* DIRECTIONS:
Which lines of the data below hold "mean"? Copy each of them.

++++ RECORDED DATA

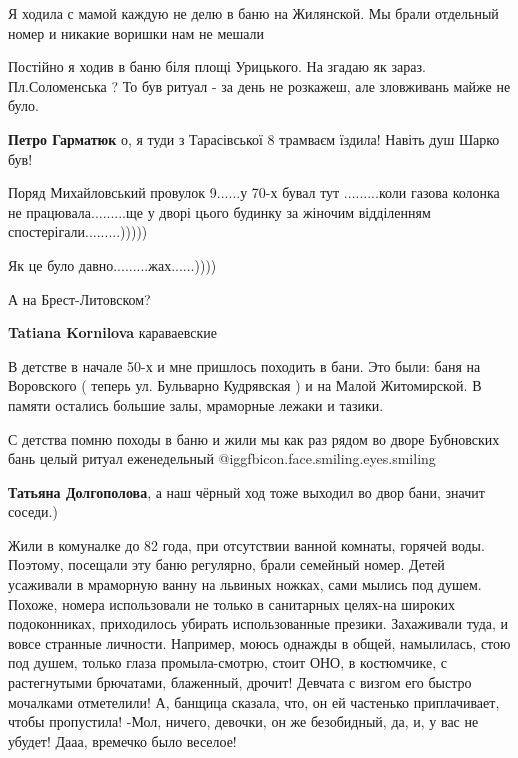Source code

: \begin{itemize}

Я ходила с мамой каждую не делю в баню на Жилянской. Мы брали отдельный номер и
никакие воришки нам не мешали


Постійно я ходив в баню біля площі Урицького. На згадаю як зараз.
Пл.Соломенська ?  То був ритуал - за день не розкажеш, але зловживань майже не
було.

\begin{itemize} %
\textbf{Петро Гарматюк} о, я туди з Тарасівської 8 трамваєм їздила! Навіть душ Шарко був!
\end{itemize} %


Поряд Михайловський провулок 9......у 70-х бувал тут .........коли газова колонка не
працювала.........ще у дворі цього будинку за жіночим відділенням
спостерігали.........)))))

Як це було давно.........жах......))))

А на Брест-Литовском?

\textbf{Tatiana Kornilova} караваевские


В детстве в начале 50-х и мне пришлось походить в бани. Это были: баня на
Воровского ( теперь ул. Бульварно Кудрявская ) и на Малой Житомирской. В памяти
остались большие залы, мраморные лежаки и тазики.

С детства помню походы в баню и жили мы как раз рядом во дворе Бубновских бань
целый ритуал еженедельный @igg{fbicon.face.smiling.eyes.smiling} 


\textbf{Татьяна Долгополова}, а наш чёрный ход тоже выходил во двор бани, значит соседи.)


Жили в комуналке до 82 года, при отсутствии ванной комнаты, горячей
воды. Поэтому, посещали эту баню регулярно, брали семейный номер. Детей усаживали в
мраморную ванну на львиных ножках, сами мылись под душем. Похоже, номера
использовали не только в санитарных целях-на широких подоконниках, приходилось
убирать использованные презики. Захаживали туда, и вовсе странные
личности. Например, моюсь однажды в общей, намылилась, стою под душем, только глаза
промыла-смотрю, стоит ОНО, в костюмчике, с растегнутыми
брючатами, блаженный, дрочит! Девчата с визгом его быстро мочалками отметелили!
А, банщица сказала, что, он ей частенько приплачивает, чтобы пропустила!
-Мол, ничего, девочки, он же безобидный, да, и, у вас не убудет! Дааа, времечко было
веселое!


\end{itemize}
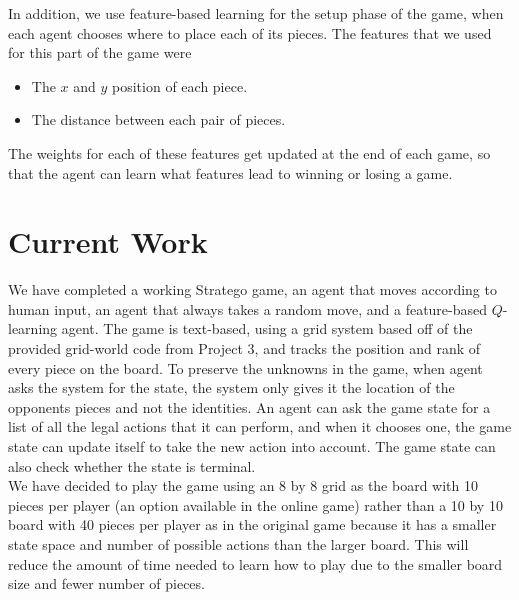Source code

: \documentclass[letterpaper]{article}
\begin{document}
In addition, we use feature-based learning for the setup phase of the game, when each agent chooses where to place each of its pieces. The features that we used for this part of the game were
\begin{itemize}
\item The $x$ and $y$ position of each piece.
\item The distance between each pair of pieces.
\end{itemize}

The weights for each of these features get updated at the end of each game, so that the agent can learn what features lead
to winning or losing a game.


\section{Current Work}

We have completed a working Stratego game, an agent that moves according to human input, an agent that always takes a random move, and a feature-based $Q$-learning agent. The game is text-based, using a grid system based off of the provided grid-world code from Project 3, and tracks the position and rank of every piece on the board. To preserve the unknowns in the game, when agent asks the system for the state, the system only gives it the location of the opponents pieces and not the identities. An agent can ask the game state for a list of all the legal actions that it can perform, and when it chooses one, the game state can update itself to take the new action into account. The game state can also check whether the state is terminal.\\

We have decided to play the game using an 8 by 8 grid as the board with 10 pieces per player (an option available in the online game) rather than a 10 by 10 board with 40 pieces per player as in the original game because it has a smaller state space and number of possible actions than the larger board. This will reduce the amount of time needed to learn how to play  due to the smaller board size and fewer number of pieces.\\
\end{document}
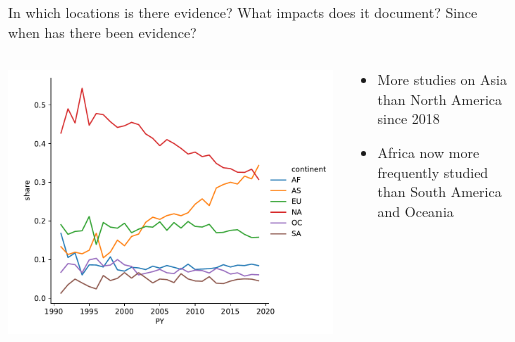\documentclass[9pt]{beamer}
\begin{document}
\begin{frame}{In which locations is there evidence? What impacts does it document? Since when has there been evidence?}
\begin{columns}
\begin{column}{0.382\linewidth}
		\includegraphics[width=\linewidth]{../plots/literature_distribution/PY_continent_shares.pdf}
	\end{column}
	\begin{column}{0.618\linewidth}
		\begin{itemize}
			\item More studies on Asia than North America since 2018
			\item Africa now more frequently studied than South America and Oceania
			
		\end{itemize}
	\end{column}
\end{columns}

\end{frame}

\end{document}

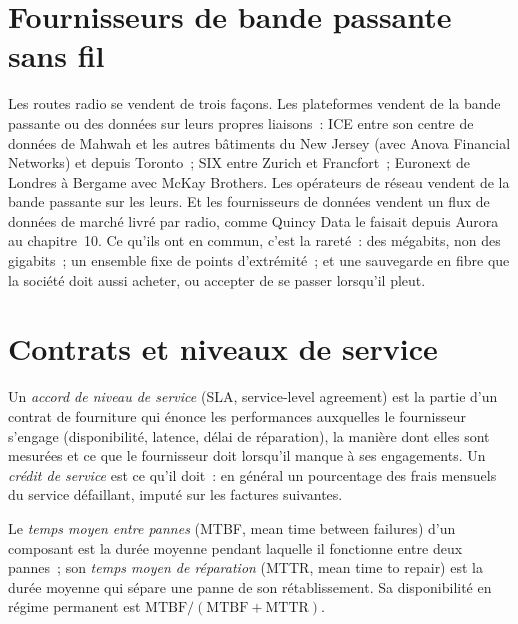 \section{Fournisseurs de bande passante sans fil}

Les routes radio se vendent de trois façons. Les plateformes vendent de la bande passante ou des données sur leurs propres liaisons~: ICE entre son centre de données de Mahwah et les autres bâtiments du New
Jersey (avec Anova Financial Networks) et depuis Toronto~; SIX entre Zurich et Francfort~; Euronext de Londres à Bergame avec
McKay Brothers. Les opérateurs de réseau vendent de la bande passante sur les leurs. Et les fournisseurs de données vendent un flux de données de marché livré par radio, comme Quincy Data le faisait
depuis Aurora au chapitre~10. Ce qu'ils ont en commun, c'est la rareté~: des mégabits, non des gigabits~; un ensemble fixe de points d'extrémité~; et une sauvegarde en fibre que
la société doit aussi acheter, ou accepter de se passer lorsqu'il pleut.

\section{Contrats et niveaux de service}

\begin{definition}\label{def:nw:buying-connectivity:sla}
Un \emph{accord de niveau de service} (SLA, service-level agreement) est la partie d'un contrat de fourniture qui énonce les performances auxquelles le fournisseur
s'engage (disponibilité, latence, délai de réparation), la manière dont elles sont mesurées et ce que le fournisseur doit lorsqu'il manque à ses engagements. Un
\emph{crédit de service} est ce qu'il doit~: en général un pourcentage des frais mensuels du service défaillant, imputé sur les factures suivantes.
\end{definition}

\begin{definition}\label{def:nw:buying-connectivity:mtbf}
Le \emph{temps moyen entre pannes} (MTBF, mean time between failures) d'un composant est la durée moyenne pendant laquelle il fonctionne entre deux pannes~; son
\emph{temps moyen de réparation} (MTTR, mean time to repair) est la durée moyenne qui sépare une panne de son rétablissement. Sa disponibilité en régime permanent est
$\mathrm{MTBF}/(\mathrm{MTBF}+\mathrm{MTTR})$.
\end{definition}

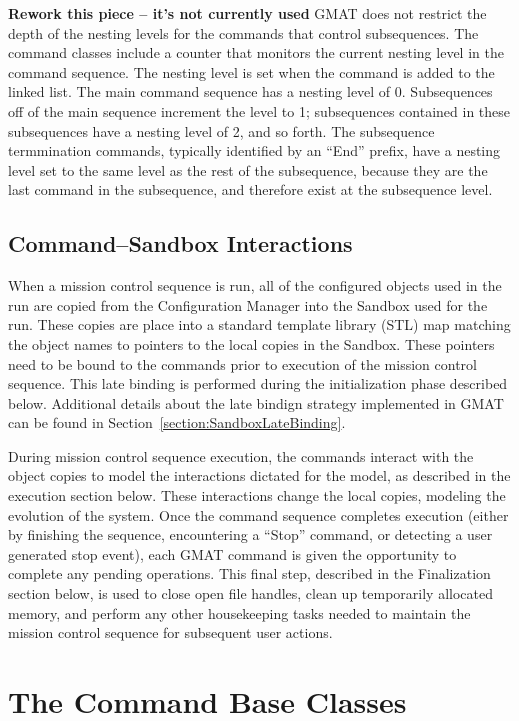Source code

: \textbf{Rework this piece -- it's not currently used} GMAT does not restrict the depth of the
nesting levels for the commands that control subsequences. The command classes include a counter
that monitors the current nesting level in the command sequence.  The nesting level is set when the
command is added to the linked list.  The main command sequence has a nesting level of 0.
Subsequences off of the main sequence increment the level to 1; subsequences contained in these
subsequences have a nesting level of 2, and so forth.  The subsequence termmination commands,
typically identified by an ``End'' prefix, have a nesting level set to the same level as the rest of
the subsequence, because they are the last command in the subsequence, and therefore exist at the
subsequence level.

\subsection{Command--Sandbox Interactions}

When a mission control sequence is run, all of the configured objects used in the run are copied
from the Configuration Manager into the Sandbox used for the run.  These copies are place into a
standard template library (STL) map matching the object names to pointers to the local copies in
the Sandbox.  These pointers need to be bound to the commands prior to execution of the mission
control sequence.  This late binding is performed during the initialization phase described below.
Additional details about the late bindign strategy implemented in GMAT can be found in
Section~\ref{section:SandboxLateBinding}.

During mission control sequence execution, the commands interact with the object copies to model
the interactions dictated for the model, as described in the execution section below.  These
interactions change the local copies, modeling the evolution of the system.  Once the command
sequence completes execution (either by finishing the sequence, encountering a ``Stop'' command, or
detecting a user generated stop event), each GMAT command is given the opportunity to complete any
pending operations.  This final step, described in the Finalization section below, is used to close
open file handles, clean up temporarily allocated memory, and perform any other housekeeping tasks
needed to maintain the mission control sequence for subsequent user actions.

\section{The Command Base Classes}

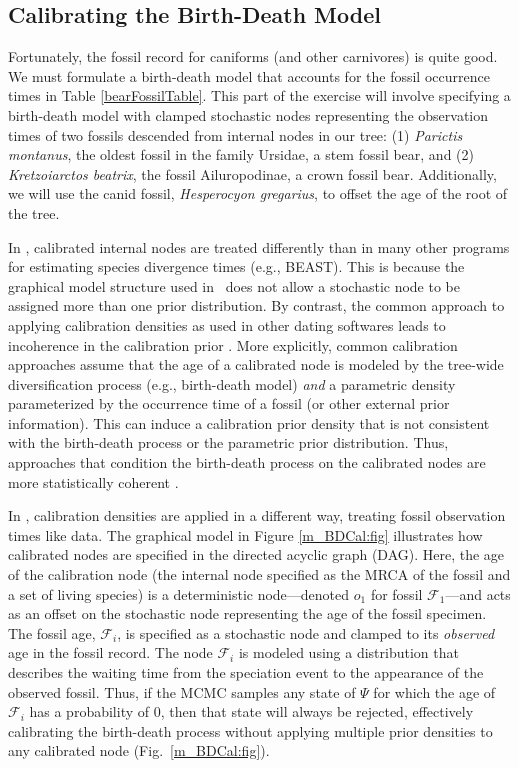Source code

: \bigskip
\subsection{Calibrating the Birth-Death Model}\label{brMods} 

Fortunately, the fossil record for caniforms (and other carnivores) is quite good. 
We must formulate a birth-death model that accounts for the fossil occurrence times in Table \ref{bearFossilTable}. 
This part of the exercise will involve specifying a birth-death model with clamped stochastic nodes representing the observation times of two fossils descended from internal nodes in our tree: (1) \textit{Parictis montanus}, the oldest fossil in the family Ursidae, a stem fossil bear, and (2) \textit{Kretzoiarctos beatrix}, the fossil Ailuropodinae, a crown fossil bear.
Additionally, we will use the canid fossil, \textit{Hesperocyon gregarius}, to offset the age of the root of the tree. 

In \RevBayes, calibrated internal nodes are treated differently than in many other programs for estimating species divergence times (e.g., BEAST).
This is because the graphical model structure used in \RevBayes~does not allow a stochastic node to be assigned more than one prior distribution. 
By contrast, the common approach to applying calibration densities as used in other dating softwares leads to incoherence in the calibration prior \citep[for detailed explainations of this see][]{warnock12,heled12,heath2013fossilized}. 
More explicitly, common calibration approaches assume that the age of a calibrated node is modeled by the tree-wide diversification process (e.g., birth-death model) \textit{and} a parametric density parameterized by the occurrence time of a fossil (or other external prior information).
This can induce a calibration prior density that is not consistent with the birth-death process or the parametric prior distribution. 
Thus, approaches that condition the birth-death process on the calibrated nodes are more statistically coherent \citep{yang06}.

In \RevBayes, calibration densities are applied in a different way, treating fossil observation times like data. 
The graphical model in Figure \ref{m_BDCal:fig} illustrates how calibrated nodes are specified in the directed acyclic graph (DAG).
Here, the age of the calibration node (\IE the internal node specified as the MRCA of the fossil and a set of living species) is a deterministic node---\EG denoted $o_1$ for fossil $\mathcal{F}_1$---and acts as an offset on the stochastic node representing the age of the fossil specimen.
The fossil age, $\mathcal{F}_i$, is specified as a stochastic node and clamped to its \textit{observed} age in the fossil record. 
The node $\mathcal{F}_i$ is modeled using a distribution that describes the waiting time from the speciation event to the appearance of the observed fossil. 
Thus, if the MCMC samples any state of $\Psi$ for which the age of $\mathcal{F}_i$ has a probability of 0, then that state will always be rejected, effectively calibrating the birth-death process without applying multiple prior densities to any calibrated node (Fig.~\ref{m_BDCal:fig}).

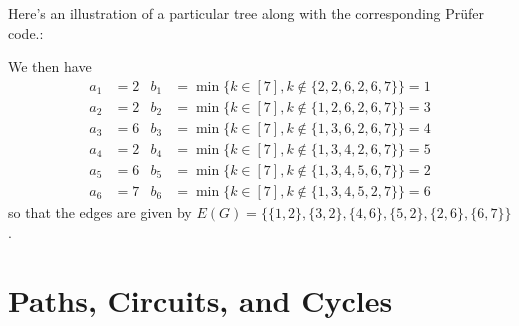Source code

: \documentclass[12pt, a4paper]{book}
\theoremstyle{nonumberplain}
\begin{document}
Here's an illustration of a particular tree along with the corresponding Pr\"ufer code.:
\begin{center}
\end{center}
We then have
\begin{align*}
    a_1&=2 & b_1 &= \min\{k\in[7],k\notin\{2,2,6,2,6,7\}\}=1\\
    a_2&=2 & b_2 &= \min\{k\in[7],k\notin\{1,2,6,2,6,7\}\}=3\\
    a_3&=6 & b_3 &= \min\{k\in[7],k\notin\{1,3,6,2,6,7\}\}=4\\
    a_4&=2 & b_4 &= \min\{k\in[7],k\notin\{1,3,4,2,6,7\}\}=5\\
    a_5&=6 & b_5 &= \min\{k\in[7],k\notin\{1,3,4,5,6,7\}\}=2\\
    a_6&=7 & b_6 &= \min\{k\in[7],k\notin\{1,3,4,5,2,7\}\}=6
\end{align*}
so that the edges are given by $E(G)=\{ \{1,2\},\{3,2\},\{4,6\},\{5,2\},\{2,6\},\{6,7\}\}$.


\section{Paths, Circuits, and Cycles}
\end{document}
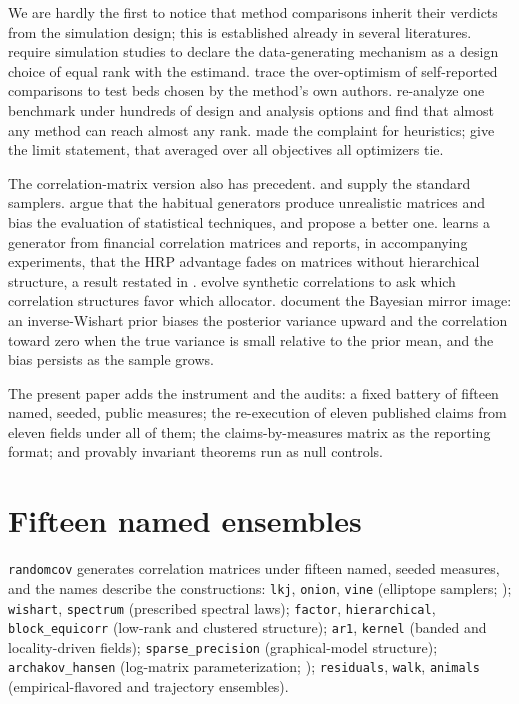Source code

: \documentclass[11pt]{article}
\begin{document}
We are hardly the first to notice that method comparisons inherit their
verdicts from the simulation design; this is established already in
several literatures. \citet{morris2019} require simulation studies to
declare the data-generating mechanism as a design choice of equal rank
with the estimand. \citet{boulesteix2013} trace the over-optimism of
self-reported comparisons to test beds chosen by the method's own
authors. \citet{niessl2022} re-analyze one benchmark under hundreds of
design and analysis options and find that almost any method can reach
almost any rank. \citet{hooker1995} made the complaint for heuristics;
\citet{wolpert1997} give the limit statement, that averaged over all
objectives all optimizers tie.

The correlation-matrix version also has precedent.
\citet{joe2006} and \citet{lkj2009} supply the standard samplers.
\citet{hardin2013} argue that the habitual generators produce unrealistic
matrices and bias the evaluation of statistical techniques, and propose a
better one. \citet{marti2020} learns a generator from financial
correlation matrices and reports, in accompanying experiments, that the
HRP advantage fades on matrices without hierarchical
structure, a result restated in \citet{marti2021}.
\citet{papenbrock2021} evolve synthetic correlations to ask which
correlation structures favor which allocator. \citet{alvarez2014} document the Bayesian
mirror image: an inverse-Wishart prior biases the posterior variance upward
and the correlation toward zero when the true variance is small relative to
the prior mean, and the bias persists as the sample grows.

The present paper adds the instrument and the audits: a fixed
battery of fifteen named, seeded, public measures; the re-execution of
eleven published claims from eleven fields under all of them; the
claims-by-measures matrix as the reporting format; and provably invariant
theorems run as null controls.

\section{Fifteen named ensembles}

\texttt{randomcov} generates correlation matrices under fifteen named,
seeded measures, and the names describe the constructions:
\texttt{lkj}, \texttt{onion}, \texttt{vine} (elliptope samplers;
\citealp{joe2006,lkj2009}); \texttt{wishart}, \texttt{spectrum}
(prescribed spectral laws); \texttt{factor}, \texttt{hierarchical},
\texttt{block\_equicorr} (low-rank and clustered structure); \texttt{ar1},
\texttt{kernel} (banded and locality-driven fields);
\texttt{sparse\_precision} (graphical-model structure);
\texttt{archakov\_hansen} (log-matrix parameterization;
\citealp{archakov2021});
\texttt{residuals}, \texttt{walk}, \texttt{animals} (empirical-flavored
and trajectory ensembles).
\end{document}
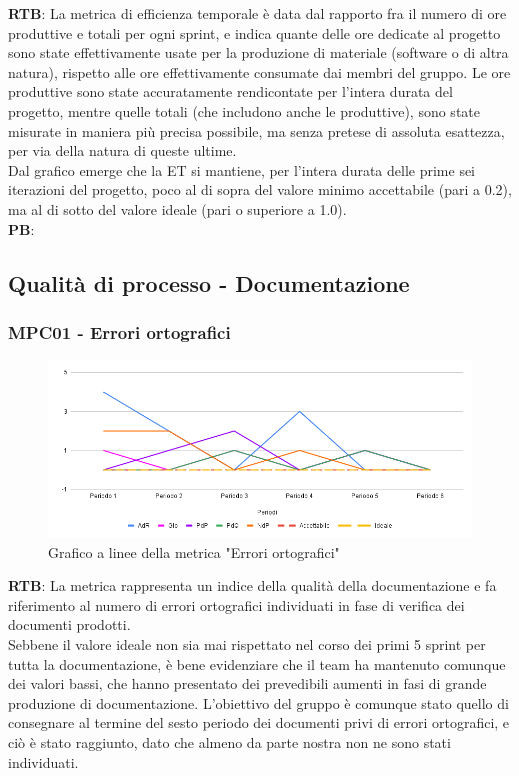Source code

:\documentclass[10pt]{article}
\begin{document}
\begin{justify}
\textbf{RTB}: La metrica di efficienza temporale è data dal rapporto fra il numero di ore produttive e totali per ogni sprint, e indica quante delle ore dedicate al progetto
sono state effettivamente usate per la produzione di materiale (software o di altra natura), rispetto alle ore effettivamente consumate dai membri del gruppo. Le ore produttive sono state accuratamente rendicontate per l'intera durata del progetto, mentre quelle totali (che includono anche le produttive), sono state misurate in
maniera più precisa possibile, ma senza pretese di assoluta esattezza, per via della natura di queste ultime.\\
Dal grafico emerge che la ET si mantiene, per l'intera durata delle prime sei iterazioni del progetto, poco al di sopra del valore minimo accettabile (pari a 0.2), ma al di 
sotto del valore ideale (pari o superiore a 1.0).\\

\noindent
\textbf{PB}:


\subsection{Qualità di processo - Documentazione}
\subsubsection{MPC01 - Errori ortografici}%

\begin{figure}[H]
  \centering
  \includegraphics[width=0.9\linewidth]{EO.png}
  \caption{Grafico a linee della metrica "Errori ortografici"}
  \label{fig:EOchart}
\end{figure}

\textbf{RTB}: La metrica rappresenta un indice della qualità della documentazione e fa riferimento al numero di errori ortografici individuati in fase di verifica 
dei documenti prodotti.\\
Sebbene il valore ideale non sia mai rispettato nel corso dei primi 5 sprint per tutta la documentazione, è bene evidenziare che il team ha mantenuto comunque dei valori bassi, che hanno 
presentato dei prevedibili aumenti in fasi di grande produzione di documentazione. L'obiettivo del gruppo è comunque stato quello di consegnare al termine del sesto periodo
dei documenti privi di errori ortografici, e ciò è stato raggiunto, dato che almeno da parte nostra non ne sono stati individuati.\\


\end{justify}
\end{document}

++++++++

* ANSWER BELOW:
Le \emph{temps moyen entre pannes} (MTBF, mean time between failures) d'un composant est la durée moyenne pendant laquelle il fonctionne entre deux pannes~; son
\emph{temps moyen de réparation} (MTTR, mean time to repair) est la durée moyenne qui sépare une panne de son rétablissement. Sa disponibilité en régime permanent est
the prior mean, and the bias persists as the sample grows.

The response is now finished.